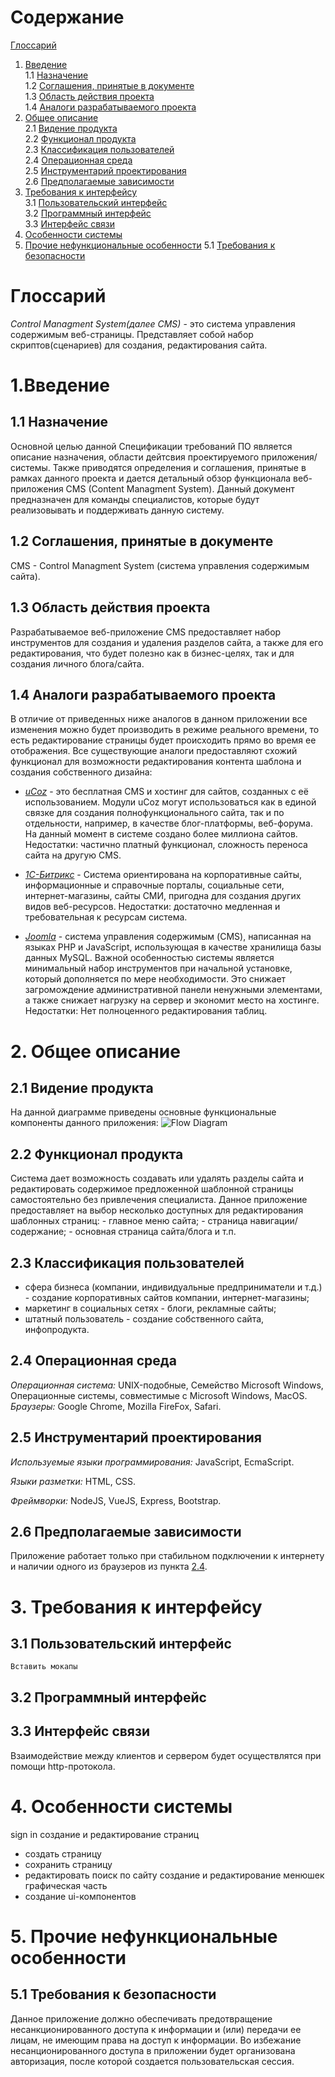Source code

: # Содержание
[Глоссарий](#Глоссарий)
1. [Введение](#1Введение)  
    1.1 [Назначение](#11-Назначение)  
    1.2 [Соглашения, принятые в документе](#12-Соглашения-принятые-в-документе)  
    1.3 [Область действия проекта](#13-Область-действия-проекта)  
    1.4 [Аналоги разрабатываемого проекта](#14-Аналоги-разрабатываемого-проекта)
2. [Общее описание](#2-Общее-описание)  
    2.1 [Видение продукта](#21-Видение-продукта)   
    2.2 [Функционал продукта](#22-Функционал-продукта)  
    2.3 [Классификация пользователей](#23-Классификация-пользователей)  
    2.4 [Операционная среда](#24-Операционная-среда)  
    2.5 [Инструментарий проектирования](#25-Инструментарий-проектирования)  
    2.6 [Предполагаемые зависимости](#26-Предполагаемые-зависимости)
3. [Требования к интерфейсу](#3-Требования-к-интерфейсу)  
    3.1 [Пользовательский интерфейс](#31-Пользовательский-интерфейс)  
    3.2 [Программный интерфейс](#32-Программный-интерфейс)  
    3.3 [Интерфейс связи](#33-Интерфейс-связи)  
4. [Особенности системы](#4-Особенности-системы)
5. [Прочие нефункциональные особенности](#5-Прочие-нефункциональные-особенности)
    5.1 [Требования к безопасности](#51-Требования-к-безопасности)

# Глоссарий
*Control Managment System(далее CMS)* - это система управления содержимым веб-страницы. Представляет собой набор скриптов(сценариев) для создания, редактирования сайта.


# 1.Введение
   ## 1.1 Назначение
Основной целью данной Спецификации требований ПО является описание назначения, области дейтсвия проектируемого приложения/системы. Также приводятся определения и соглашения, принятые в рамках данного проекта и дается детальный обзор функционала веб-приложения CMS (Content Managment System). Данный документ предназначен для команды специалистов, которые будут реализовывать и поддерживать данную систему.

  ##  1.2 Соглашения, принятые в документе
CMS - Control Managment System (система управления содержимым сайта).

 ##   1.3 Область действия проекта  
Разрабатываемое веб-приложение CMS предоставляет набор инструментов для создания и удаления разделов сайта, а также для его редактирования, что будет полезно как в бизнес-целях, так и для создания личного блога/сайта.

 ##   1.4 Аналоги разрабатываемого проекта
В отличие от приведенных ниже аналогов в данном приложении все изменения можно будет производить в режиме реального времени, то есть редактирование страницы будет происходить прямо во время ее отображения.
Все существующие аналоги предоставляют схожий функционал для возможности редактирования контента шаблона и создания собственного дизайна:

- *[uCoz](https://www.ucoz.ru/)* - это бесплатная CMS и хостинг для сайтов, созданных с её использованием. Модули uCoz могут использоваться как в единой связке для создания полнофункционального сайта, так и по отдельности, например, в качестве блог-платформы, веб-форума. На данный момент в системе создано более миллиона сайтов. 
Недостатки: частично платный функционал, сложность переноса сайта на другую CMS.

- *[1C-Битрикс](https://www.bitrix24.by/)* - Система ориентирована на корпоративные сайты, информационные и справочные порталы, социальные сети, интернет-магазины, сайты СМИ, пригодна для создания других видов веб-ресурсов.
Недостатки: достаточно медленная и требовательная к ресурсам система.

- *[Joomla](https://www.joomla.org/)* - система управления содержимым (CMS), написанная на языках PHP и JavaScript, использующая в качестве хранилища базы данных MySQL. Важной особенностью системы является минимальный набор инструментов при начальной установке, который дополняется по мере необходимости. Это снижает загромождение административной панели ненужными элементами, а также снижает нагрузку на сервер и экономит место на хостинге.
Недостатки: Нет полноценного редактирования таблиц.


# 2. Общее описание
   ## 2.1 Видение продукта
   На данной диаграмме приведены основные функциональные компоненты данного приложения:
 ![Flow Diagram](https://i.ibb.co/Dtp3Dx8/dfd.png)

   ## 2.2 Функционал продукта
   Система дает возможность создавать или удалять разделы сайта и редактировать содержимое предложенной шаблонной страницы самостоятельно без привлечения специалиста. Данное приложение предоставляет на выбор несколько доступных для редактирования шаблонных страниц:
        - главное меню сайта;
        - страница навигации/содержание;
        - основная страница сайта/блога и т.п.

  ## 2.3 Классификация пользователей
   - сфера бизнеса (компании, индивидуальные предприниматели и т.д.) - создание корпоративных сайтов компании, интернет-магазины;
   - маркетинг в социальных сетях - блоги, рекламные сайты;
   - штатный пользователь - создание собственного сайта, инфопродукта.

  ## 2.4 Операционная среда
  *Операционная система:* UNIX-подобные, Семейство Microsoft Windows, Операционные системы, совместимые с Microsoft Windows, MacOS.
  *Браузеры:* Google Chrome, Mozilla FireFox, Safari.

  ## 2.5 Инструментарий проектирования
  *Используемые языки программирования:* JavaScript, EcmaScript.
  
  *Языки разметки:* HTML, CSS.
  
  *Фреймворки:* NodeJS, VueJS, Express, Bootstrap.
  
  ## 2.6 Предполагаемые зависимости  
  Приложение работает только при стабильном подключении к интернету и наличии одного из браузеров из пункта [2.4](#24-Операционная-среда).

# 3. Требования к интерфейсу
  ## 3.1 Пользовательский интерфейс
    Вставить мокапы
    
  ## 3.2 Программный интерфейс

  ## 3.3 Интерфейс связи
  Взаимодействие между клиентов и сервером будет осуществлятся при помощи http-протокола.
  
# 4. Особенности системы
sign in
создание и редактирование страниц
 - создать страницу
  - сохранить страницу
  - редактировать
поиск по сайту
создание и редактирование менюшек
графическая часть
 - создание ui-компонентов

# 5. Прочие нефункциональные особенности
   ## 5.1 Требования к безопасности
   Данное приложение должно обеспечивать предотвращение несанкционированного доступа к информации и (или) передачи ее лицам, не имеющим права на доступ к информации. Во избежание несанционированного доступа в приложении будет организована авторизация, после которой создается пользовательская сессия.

--------------------

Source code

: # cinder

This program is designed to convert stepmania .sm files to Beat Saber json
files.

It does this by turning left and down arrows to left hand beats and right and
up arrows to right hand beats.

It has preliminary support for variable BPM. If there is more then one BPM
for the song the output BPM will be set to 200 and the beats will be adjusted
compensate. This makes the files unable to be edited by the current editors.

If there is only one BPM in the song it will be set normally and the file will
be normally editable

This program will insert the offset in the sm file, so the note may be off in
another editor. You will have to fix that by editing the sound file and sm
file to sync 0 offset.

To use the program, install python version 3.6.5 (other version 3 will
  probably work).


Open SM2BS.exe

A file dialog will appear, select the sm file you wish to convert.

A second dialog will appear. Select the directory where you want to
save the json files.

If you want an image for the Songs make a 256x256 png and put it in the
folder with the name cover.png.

--------------------

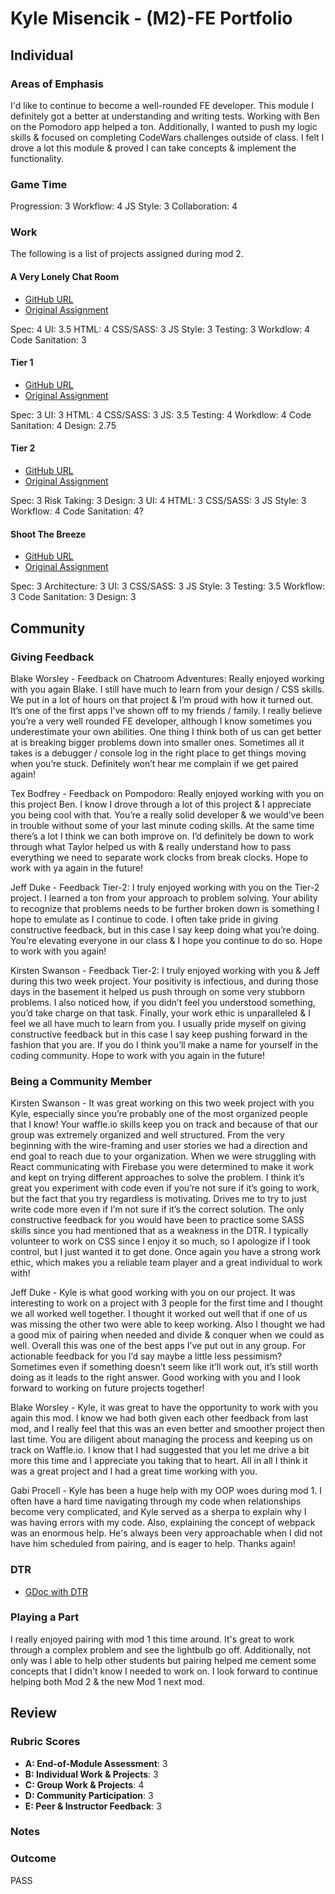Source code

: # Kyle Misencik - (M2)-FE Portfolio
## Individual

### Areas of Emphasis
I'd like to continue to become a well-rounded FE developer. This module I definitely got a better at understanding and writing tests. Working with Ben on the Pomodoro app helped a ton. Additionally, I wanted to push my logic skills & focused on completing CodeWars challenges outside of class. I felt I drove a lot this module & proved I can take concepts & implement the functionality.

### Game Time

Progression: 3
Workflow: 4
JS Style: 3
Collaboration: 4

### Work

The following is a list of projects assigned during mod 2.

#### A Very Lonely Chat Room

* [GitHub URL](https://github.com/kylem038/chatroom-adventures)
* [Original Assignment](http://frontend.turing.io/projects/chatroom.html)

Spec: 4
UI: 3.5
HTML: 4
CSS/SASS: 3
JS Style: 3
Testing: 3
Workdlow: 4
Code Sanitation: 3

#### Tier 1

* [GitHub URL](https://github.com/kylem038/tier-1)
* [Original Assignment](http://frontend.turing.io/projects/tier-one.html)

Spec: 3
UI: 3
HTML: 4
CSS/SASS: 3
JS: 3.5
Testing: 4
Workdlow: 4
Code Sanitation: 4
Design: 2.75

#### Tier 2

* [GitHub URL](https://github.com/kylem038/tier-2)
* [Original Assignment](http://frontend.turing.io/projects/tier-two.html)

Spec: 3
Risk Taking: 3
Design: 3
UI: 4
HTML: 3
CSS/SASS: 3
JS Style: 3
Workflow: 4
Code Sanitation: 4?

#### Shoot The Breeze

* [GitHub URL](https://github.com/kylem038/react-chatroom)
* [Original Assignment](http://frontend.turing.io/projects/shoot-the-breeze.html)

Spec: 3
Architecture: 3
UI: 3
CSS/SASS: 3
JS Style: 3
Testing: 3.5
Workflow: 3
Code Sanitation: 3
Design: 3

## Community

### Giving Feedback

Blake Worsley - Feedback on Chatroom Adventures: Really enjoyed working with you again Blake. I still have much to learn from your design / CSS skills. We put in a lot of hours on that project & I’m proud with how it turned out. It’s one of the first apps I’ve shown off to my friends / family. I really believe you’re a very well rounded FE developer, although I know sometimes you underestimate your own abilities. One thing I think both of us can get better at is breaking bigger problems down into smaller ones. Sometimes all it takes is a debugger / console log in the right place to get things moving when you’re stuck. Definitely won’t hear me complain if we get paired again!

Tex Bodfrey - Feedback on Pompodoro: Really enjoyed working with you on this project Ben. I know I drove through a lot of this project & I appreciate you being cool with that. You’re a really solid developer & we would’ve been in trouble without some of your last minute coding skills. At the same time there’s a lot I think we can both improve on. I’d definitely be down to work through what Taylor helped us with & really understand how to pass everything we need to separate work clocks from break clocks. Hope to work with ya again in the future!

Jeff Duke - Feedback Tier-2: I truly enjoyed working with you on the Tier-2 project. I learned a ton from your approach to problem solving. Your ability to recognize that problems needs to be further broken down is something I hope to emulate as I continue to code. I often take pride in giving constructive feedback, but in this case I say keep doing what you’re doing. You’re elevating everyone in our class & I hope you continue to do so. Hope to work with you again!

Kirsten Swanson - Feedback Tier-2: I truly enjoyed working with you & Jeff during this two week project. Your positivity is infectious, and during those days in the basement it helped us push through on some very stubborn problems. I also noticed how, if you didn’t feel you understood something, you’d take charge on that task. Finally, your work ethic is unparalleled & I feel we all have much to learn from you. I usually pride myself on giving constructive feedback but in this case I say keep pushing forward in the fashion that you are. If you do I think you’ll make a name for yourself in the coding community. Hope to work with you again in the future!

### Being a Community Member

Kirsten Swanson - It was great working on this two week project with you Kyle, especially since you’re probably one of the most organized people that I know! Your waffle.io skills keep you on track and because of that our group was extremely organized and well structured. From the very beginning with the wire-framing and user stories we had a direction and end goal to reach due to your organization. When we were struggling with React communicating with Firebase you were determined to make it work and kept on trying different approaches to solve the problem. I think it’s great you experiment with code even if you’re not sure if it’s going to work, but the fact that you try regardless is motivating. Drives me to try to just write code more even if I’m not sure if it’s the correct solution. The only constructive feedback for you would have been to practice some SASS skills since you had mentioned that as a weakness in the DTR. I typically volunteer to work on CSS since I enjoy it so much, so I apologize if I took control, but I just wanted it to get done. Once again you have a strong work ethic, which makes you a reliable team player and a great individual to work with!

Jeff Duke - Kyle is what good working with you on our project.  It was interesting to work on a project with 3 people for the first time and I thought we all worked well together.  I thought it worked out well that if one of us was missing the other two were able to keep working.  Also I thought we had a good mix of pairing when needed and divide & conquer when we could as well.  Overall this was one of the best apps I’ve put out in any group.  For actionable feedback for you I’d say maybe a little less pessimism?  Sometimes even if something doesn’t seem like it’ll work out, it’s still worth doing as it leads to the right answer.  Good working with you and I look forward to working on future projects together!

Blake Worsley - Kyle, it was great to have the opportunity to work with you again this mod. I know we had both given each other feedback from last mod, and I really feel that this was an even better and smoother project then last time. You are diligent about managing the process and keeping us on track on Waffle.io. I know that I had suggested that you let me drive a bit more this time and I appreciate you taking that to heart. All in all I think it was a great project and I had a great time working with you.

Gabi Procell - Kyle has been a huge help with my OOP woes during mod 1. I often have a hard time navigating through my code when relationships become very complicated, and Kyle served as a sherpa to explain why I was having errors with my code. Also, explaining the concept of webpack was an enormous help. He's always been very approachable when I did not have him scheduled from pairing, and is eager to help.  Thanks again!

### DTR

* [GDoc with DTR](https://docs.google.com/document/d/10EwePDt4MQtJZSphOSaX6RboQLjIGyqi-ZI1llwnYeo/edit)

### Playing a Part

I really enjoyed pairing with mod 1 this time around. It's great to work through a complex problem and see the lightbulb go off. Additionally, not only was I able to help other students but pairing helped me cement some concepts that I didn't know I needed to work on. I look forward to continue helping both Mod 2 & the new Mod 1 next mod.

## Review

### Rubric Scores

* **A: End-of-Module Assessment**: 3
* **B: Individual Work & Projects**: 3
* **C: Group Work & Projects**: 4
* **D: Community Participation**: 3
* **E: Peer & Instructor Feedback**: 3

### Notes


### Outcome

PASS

--------------------

When a line of the records includes "качестве", that line belongs in the answer.

- *[uCoz](https://www.ucoz.ru/)* - это бесплатная CMS и хостинг для сайтов, созданных с её использованием. Модули uCoz могут использоваться как в единой связке для создания полнофункционального сайта, так и по отдельности, например, в качестве блог-платформы, веб-форума. На данный момент в системе создано более миллиона сайтов. 
- *[Joomla](https://www.joomla.org/)* - система управления содержимым (CMS), написанная на языках PHP и JavaScript, использующая в качестве хранилища базы данных MySQL. Важной особенностью системы является минимальный набор инструментов при начальной установке, который дополняется по мере необходимости. Это снижает загромождение административной панели ненужными элементами, а также снижает нагрузку на сервер и экономит место на хостинге.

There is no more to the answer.